[Start of section]
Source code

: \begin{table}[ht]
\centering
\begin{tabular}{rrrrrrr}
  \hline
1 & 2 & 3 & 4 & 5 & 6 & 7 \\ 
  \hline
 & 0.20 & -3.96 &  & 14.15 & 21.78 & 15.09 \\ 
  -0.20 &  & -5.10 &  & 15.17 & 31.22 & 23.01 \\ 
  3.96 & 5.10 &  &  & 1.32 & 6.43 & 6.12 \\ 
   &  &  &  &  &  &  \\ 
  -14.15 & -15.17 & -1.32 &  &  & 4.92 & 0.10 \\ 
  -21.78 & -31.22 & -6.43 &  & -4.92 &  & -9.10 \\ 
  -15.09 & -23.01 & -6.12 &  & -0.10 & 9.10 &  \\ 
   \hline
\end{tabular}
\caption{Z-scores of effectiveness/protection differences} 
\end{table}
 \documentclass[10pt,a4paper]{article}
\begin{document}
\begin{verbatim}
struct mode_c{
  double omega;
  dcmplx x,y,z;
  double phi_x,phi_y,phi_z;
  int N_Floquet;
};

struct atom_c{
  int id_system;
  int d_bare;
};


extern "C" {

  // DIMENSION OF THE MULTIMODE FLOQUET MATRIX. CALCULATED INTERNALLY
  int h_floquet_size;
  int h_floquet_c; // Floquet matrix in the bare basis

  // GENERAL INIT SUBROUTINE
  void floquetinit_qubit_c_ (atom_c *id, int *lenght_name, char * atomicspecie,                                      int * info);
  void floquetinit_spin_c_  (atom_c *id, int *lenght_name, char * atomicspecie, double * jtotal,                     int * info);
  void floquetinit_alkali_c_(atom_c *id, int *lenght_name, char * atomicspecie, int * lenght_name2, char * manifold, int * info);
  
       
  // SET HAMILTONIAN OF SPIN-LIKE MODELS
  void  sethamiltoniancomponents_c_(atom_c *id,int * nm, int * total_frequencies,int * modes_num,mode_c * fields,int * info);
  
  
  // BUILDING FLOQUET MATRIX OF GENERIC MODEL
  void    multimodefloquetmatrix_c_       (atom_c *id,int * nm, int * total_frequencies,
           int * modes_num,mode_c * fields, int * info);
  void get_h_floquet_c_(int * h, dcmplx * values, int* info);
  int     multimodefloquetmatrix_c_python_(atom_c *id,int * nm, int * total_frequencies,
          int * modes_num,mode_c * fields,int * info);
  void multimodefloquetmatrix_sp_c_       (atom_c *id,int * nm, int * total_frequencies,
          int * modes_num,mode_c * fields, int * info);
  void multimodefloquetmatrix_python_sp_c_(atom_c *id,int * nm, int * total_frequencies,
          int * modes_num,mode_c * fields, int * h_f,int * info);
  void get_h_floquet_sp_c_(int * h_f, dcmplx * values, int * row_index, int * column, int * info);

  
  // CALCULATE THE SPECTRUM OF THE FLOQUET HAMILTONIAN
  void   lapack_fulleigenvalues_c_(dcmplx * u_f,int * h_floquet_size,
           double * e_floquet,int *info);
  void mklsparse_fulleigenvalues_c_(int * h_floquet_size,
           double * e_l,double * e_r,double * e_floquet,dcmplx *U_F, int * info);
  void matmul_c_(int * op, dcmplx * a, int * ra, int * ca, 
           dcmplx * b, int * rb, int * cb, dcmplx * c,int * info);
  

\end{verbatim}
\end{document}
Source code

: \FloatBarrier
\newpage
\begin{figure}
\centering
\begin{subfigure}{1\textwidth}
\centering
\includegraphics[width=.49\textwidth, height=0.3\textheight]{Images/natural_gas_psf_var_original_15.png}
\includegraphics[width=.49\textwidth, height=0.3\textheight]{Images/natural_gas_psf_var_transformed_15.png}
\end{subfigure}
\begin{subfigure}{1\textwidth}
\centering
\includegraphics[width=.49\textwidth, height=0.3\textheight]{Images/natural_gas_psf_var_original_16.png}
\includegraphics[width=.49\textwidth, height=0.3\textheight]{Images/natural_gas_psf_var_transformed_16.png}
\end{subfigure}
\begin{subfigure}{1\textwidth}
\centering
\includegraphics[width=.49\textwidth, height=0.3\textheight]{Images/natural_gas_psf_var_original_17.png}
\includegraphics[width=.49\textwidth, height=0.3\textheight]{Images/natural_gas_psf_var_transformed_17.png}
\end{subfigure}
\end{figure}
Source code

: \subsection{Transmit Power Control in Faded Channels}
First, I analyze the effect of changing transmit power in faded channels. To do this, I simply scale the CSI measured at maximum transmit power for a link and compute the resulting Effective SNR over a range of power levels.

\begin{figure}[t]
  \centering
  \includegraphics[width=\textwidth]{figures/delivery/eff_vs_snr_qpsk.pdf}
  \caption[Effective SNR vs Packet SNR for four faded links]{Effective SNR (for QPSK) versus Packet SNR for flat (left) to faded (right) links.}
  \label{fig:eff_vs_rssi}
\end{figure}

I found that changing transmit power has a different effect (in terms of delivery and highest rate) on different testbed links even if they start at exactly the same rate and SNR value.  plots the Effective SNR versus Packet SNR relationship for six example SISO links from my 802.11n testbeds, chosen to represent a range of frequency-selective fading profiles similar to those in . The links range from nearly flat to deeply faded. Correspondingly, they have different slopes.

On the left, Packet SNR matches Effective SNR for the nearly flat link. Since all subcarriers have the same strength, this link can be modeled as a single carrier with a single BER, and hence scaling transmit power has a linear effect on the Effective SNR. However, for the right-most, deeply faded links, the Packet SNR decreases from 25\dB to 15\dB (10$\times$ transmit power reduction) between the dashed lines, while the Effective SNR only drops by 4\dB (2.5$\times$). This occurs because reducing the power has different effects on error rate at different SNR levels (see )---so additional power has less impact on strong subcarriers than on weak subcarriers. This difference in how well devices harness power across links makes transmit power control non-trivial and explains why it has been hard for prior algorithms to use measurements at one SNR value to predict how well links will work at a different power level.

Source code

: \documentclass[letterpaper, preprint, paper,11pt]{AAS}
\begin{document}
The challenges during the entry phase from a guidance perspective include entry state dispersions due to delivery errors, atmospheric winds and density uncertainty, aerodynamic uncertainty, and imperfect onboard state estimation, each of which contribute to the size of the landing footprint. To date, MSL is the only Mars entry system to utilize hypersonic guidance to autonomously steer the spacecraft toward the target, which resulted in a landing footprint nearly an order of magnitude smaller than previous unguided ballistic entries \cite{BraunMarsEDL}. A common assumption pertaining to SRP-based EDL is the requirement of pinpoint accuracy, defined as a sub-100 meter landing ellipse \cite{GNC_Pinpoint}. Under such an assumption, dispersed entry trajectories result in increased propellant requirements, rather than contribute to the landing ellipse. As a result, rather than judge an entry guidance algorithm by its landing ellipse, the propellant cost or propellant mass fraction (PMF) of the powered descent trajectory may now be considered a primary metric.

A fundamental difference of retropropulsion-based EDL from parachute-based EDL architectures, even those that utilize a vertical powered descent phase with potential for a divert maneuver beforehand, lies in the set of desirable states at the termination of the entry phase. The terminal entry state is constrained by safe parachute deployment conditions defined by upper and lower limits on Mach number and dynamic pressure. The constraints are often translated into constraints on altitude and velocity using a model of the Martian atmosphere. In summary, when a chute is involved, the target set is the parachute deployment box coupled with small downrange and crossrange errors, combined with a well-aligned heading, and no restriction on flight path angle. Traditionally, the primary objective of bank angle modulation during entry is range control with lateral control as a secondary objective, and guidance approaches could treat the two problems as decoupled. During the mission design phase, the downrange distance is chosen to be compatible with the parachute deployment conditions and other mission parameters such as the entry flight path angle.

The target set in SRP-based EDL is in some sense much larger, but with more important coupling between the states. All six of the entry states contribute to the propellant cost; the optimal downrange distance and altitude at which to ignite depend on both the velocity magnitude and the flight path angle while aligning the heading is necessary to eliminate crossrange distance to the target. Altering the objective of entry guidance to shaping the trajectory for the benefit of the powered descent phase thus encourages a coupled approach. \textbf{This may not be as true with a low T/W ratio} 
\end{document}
[End of section]
_Problem description_
Identify every line above with the string "delivery" in it. Copy those lines.

_Result for this exercise_
  \includegraphics[width=\textwidth]{figures/delivery/eff_vs_snr_qpsk.pdf}
I found that changing transmit power has a different effect (in terms of delivery and highest rate) on different testbed links even if they start at exactly the same rate and SNR value.  plots the Effective SNR versus Packet SNR relationship for six example SISO links from my 802.11n testbeds, chosen to represent a range of frequency-selective fading profiles similar to those in . The links range from nearly flat to deeply faded. Correspondingly, they have different slopes.
The challenges during the entry phase from a guidance perspective include entry state dispersions due to delivery errors, atmospheric winds and density uncertainty, aerodynamic uncertainty, and imperfect onboard state estimation, each of which contribute to the size of the landing footprint. To date, MSL is the only Mars entry system to utilize hypersonic guidance to autonomously steer the spacecraft toward the target, which resulted in a landing footprint nearly an order of magnitude smaller than previous unguided ballistic entries \cite{BraunMarsEDL}. A common assumption pertaining to SRP-based EDL is the requirement of pinpoint accuracy, defined as a sub-100 meter landing ellipse \cite{GNC_Pinpoint}. Under such an assumption, dispersed entry trajectories result in increased propellant requirements, rather than contribute to the landing ellipse. As a result, rather than judge an entry guidance algorithm by its landing ellipse, the propellant cost or propellant mass fraction (PMF) of the powered descent trajectory may now be considered a primary metric.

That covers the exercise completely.